The same can be said of Mike Nelson's Death Rat! (HarperCollins), by Michael J. Nelson, the host and writer of television's Mystery Science Theater 3000. The novel features one washed-up writer (who was never very popular), one shady publishing company (they know a good thing when they find it), one jealous author (who is very popular), one oddball musician-turned-preacher (sort of), and a whole lot of very funny goings-on. Some of the humor's a little obvious -- the hero's name is Pontius Feeb, and he certainly is a feeb -- but most of it is reasonably subtle, and always amusing. I had a lot of fun.
The X President (Bantam), by Philip Baruth, begins in 2055, when Sal Hayden is writing the biography of a former U.S. president known as BC. The U.S. is embroiled in a vicious war, a war that is a direct result of legislation enacted by BC decades earlier. When Sal is asked to rewrite BC's life, and we don't just mean his biography, the story transports itself to a different time, a different place, a different story altogether. I don't want to tell you too much about this novel, which combines science fiction and political satire and philosophy into one neat, funny package, but I will tell you this: the novel is fresh, and thought provoking, and you won't want to miss it.

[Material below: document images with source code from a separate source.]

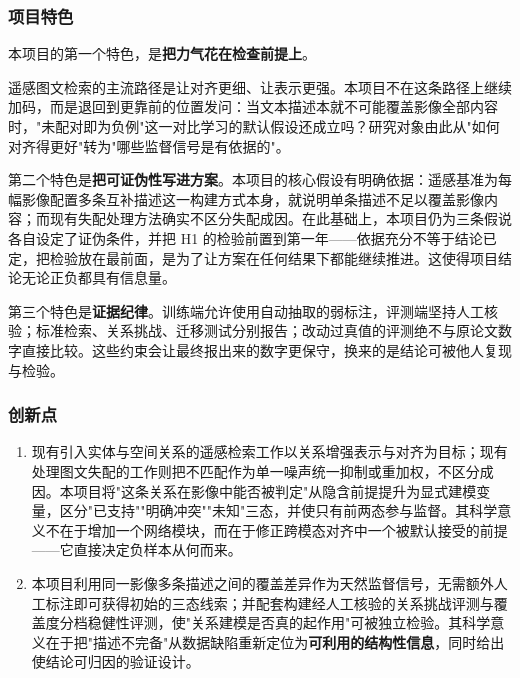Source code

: \justifying
\NSFCBodyText

\subsubsection{项目特色}

本项目的第一个特色，是\textbf{把力气花在检查前提上}。

遥感图文检索的主流路径是让对齐更细、让表示更强。本项目不在这条路径上继续加码，而是退回到更靠前的位置发问：当文本描述本就不可能覆盖影像全部内容时，"未配对即为负例"这一对比学习的默认假设还成立吗？研究对象由此从"如何对齐得更好"转为"哪些监督信号是有依据的"。

第二个特色是\textbf{把可证伪性写进方案}。本项目的核心假设有明确依据：遥感基准为每幅影像配置多条互补描述这一构建方式本身，就说明单条描述不足以覆盖影像内容\cite{lu2018rsicd,yuan2022amfmn}；而现有失配处理方法确实不区分失配成因\cite{pmpguard2026,hu2023rcl}。在此基础上，本项目仍为三条假说各自设定了证伪条件，并把 H1 的检验前置到第一年——依据充分不等于结论已定，把检验放在最前面，是为了让方案在任何结果下都能继续推进。这使得项目结论无论正负都具有信息量。

第三个特色是\textbf{证据纪律}。训练端允许使用自动抽取的弱标注，评测端坚持人工核验；标准检索、关系挑战、迁移测试分别报告；改动过真值的评测绝不与原论文数字直接比较。这些约束会让最终报出来的数字更保守，换来的是结论可被他人复现与检验。

\subsubsection{创新点}

\begin{enumerate}
    \item {}现有引入实体与空间关系的遥感检索工作以关系增强表示与对齐为目标\cite{zhang2023unimodal,shui2025esrn,wu2024scat,yang2024dove,mi2024knowledgeaware}；现有处理图文失配的工作则把不匹配作为单一噪声统一抑制或重加权，不区分成因\cite{hu2023rcl,han2023msc,yang2023bicro,zhang2024npc,feng2024tripartition,pmpguard2026}。本项目将"这条关系在影像中能否被判定"从隐含前提提升为显式建模变量，区分"已支持""明确冲突""未知"三态，并使只有前两态参与监督。其科学意义不在于增加一个网络模块，而在于修正跨模态对齐中一个被默认接受的前提——它直接决定负样本从何而来。

    \item {}本项目利用同一影像多条描述之间的覆盖差异作为天然监督信号，无需额外人工标注即可获得初始的三态线索；并配套构建经人工核验的关系挑战评测与覆盖度分档稳健性评测，使"关系建模是否真的起作用"可被独立检验。其科学意义在于把"描述不完备"从数据缺陷重新定位为\textbf{可利用的结构性信息}，同时给出使结论可归因的验证设计。
\end{enumerate}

Remember Bonfire of the Vanities, Tom Wolfe's massive satire of the greed and superficiality of contemporary culture? Well, if you scaled the novel down considerably, narrowed its focus and made it more of an overt comedy, you'd get Present Value (Villard), the new novel by Sabin Willett. It's a bit of something new for Willett, who's two previous novels, The Deal and The Betrayal, were financial thrillers. This one's the story of Fritz Brubaker, an executive at a toy company. He has a high-powered wife, an expensive house in a ritzy neighbourhood, two children, and, wouldn't you know it, a drastically inconvenient streak of nobility. Even when Fritz is arrested for insider trading, even when his family hates him and his reputation is going down the toilet, he just can't help doing the right thing. Sometimes the humor gets a little cutesy -- a legal firm is called Elboe, Fromme & Athol, which'll make you giggle if you say it out loud -- but I like the way Willett uses the silliness to tell a story about a man with a deep moral core.